DATA UNDER STUDY section start

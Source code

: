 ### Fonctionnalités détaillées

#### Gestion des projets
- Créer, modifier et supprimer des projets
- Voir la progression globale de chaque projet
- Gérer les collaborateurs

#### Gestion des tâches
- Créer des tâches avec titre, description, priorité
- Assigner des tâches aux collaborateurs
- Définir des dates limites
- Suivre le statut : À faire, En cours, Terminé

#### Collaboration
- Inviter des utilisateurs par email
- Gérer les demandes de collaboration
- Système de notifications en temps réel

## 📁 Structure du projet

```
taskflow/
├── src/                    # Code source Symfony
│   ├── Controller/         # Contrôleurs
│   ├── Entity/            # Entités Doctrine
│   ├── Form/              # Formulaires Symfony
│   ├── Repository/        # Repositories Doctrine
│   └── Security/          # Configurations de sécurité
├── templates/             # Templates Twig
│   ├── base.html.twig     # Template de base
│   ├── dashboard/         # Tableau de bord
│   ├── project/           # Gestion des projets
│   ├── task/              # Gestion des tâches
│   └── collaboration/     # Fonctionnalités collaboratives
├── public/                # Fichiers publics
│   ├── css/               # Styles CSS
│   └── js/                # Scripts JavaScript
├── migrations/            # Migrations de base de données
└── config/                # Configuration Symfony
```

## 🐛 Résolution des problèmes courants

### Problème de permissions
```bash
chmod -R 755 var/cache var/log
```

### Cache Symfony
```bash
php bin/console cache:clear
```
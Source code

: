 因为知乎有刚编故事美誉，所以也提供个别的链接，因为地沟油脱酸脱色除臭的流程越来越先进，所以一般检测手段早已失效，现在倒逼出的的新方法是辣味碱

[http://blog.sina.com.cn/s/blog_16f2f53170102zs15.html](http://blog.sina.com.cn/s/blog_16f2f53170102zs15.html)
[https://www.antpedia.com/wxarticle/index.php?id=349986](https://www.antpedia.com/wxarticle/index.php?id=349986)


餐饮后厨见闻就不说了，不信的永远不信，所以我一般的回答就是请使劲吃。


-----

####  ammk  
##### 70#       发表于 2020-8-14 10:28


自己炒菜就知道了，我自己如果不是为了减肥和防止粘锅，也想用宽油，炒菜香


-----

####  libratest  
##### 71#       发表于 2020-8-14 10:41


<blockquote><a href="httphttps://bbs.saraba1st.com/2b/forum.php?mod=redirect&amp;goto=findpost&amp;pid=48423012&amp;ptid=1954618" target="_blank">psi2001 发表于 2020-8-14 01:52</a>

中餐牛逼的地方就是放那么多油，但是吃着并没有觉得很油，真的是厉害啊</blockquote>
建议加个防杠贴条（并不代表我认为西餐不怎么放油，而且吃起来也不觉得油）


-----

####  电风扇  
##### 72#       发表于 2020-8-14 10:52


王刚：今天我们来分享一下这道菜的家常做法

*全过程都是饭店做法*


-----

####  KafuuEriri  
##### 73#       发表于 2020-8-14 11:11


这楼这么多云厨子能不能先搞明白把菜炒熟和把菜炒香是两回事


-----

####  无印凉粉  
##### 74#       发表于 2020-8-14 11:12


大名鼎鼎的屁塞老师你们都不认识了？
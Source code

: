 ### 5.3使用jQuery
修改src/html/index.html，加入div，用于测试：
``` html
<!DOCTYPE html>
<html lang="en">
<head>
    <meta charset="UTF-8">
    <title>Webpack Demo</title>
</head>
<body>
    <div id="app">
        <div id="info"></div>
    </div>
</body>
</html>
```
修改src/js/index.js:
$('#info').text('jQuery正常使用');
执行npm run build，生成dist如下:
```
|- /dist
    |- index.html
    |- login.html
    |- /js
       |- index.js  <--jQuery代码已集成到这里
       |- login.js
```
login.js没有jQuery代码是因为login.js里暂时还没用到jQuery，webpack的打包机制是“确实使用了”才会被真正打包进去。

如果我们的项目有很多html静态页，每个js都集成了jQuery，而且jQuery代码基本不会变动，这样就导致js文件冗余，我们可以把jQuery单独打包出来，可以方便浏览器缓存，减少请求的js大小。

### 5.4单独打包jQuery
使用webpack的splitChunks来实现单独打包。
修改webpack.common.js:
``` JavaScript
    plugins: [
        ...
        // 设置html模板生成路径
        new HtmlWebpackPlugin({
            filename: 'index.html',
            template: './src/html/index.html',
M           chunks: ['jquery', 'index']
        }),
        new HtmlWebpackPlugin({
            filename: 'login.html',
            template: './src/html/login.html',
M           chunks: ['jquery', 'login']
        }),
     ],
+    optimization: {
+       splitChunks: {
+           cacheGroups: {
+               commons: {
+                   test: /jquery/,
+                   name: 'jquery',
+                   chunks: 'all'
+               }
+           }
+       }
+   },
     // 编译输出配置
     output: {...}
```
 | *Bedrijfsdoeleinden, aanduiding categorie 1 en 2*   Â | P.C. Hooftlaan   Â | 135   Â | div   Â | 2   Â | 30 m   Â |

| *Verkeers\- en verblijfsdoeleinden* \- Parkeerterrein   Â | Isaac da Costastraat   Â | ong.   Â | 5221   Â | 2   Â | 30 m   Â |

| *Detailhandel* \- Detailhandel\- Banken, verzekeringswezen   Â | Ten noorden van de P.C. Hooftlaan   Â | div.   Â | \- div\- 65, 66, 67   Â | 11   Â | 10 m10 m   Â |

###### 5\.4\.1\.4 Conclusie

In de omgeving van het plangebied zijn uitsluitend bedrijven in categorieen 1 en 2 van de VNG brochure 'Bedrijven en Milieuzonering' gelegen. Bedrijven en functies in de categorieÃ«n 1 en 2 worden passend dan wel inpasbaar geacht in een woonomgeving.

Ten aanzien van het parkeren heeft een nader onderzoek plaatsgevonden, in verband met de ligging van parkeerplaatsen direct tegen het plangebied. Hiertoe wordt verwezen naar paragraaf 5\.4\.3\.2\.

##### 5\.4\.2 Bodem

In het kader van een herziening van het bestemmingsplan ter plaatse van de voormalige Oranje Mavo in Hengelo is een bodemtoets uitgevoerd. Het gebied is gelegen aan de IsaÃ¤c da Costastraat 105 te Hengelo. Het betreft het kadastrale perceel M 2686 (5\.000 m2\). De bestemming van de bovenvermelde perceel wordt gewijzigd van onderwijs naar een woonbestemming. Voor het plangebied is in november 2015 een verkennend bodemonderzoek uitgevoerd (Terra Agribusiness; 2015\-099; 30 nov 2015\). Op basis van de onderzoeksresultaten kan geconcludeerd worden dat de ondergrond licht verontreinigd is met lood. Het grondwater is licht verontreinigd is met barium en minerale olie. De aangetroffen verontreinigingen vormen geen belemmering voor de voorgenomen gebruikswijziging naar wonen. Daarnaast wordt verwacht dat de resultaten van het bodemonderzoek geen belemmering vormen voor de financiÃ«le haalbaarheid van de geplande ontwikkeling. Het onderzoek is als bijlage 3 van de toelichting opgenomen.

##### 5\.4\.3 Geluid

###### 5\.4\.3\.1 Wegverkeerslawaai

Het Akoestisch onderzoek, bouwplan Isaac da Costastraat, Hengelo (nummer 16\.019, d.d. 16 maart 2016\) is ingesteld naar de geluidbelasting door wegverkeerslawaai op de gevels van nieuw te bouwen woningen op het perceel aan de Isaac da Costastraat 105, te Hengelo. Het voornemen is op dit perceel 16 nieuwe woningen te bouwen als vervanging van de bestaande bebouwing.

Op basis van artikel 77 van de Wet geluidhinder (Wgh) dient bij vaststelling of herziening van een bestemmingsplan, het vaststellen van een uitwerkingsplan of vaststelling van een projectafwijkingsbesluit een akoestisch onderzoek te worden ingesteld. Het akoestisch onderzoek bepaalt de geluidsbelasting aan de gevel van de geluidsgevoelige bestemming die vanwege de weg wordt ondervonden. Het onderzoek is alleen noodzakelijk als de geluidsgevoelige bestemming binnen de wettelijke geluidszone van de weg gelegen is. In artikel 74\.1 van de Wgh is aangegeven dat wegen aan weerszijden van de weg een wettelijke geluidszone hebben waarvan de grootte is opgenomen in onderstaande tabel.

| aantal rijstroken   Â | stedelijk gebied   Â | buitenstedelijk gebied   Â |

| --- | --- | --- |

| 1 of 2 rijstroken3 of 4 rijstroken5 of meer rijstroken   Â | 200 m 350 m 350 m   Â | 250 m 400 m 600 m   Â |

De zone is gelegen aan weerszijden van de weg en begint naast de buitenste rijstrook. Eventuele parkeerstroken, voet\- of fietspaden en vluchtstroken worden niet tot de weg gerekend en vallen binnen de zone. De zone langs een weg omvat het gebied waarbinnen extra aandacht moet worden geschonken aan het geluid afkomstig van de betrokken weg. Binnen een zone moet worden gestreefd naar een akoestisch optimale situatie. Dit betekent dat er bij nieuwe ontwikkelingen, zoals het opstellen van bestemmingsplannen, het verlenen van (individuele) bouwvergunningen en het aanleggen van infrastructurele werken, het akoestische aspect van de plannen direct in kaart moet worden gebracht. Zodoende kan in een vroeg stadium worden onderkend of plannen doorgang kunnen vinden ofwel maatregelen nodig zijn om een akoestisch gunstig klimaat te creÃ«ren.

DATA UNDER STUDY section end

_DIRECTIONS FOR THIS TASK_: Identify the lines above that contain the word "blockquote", then copy them.

_ANSWER TO THIS PROBLEM_:
<blockquote><a href="httphttps://bbs.saraba1st.com/2b/forum.php?mod=redirect&amp;goto=findpost&amp;pid=48423012&amp;ptid=1954618" target="_blank">psi2001 发表于 2020-8-14 01:52</a>
中餐牛逼的地方就是放那么多油，但是吃着并没有觉得很油，真的是厉害啊</blockquote>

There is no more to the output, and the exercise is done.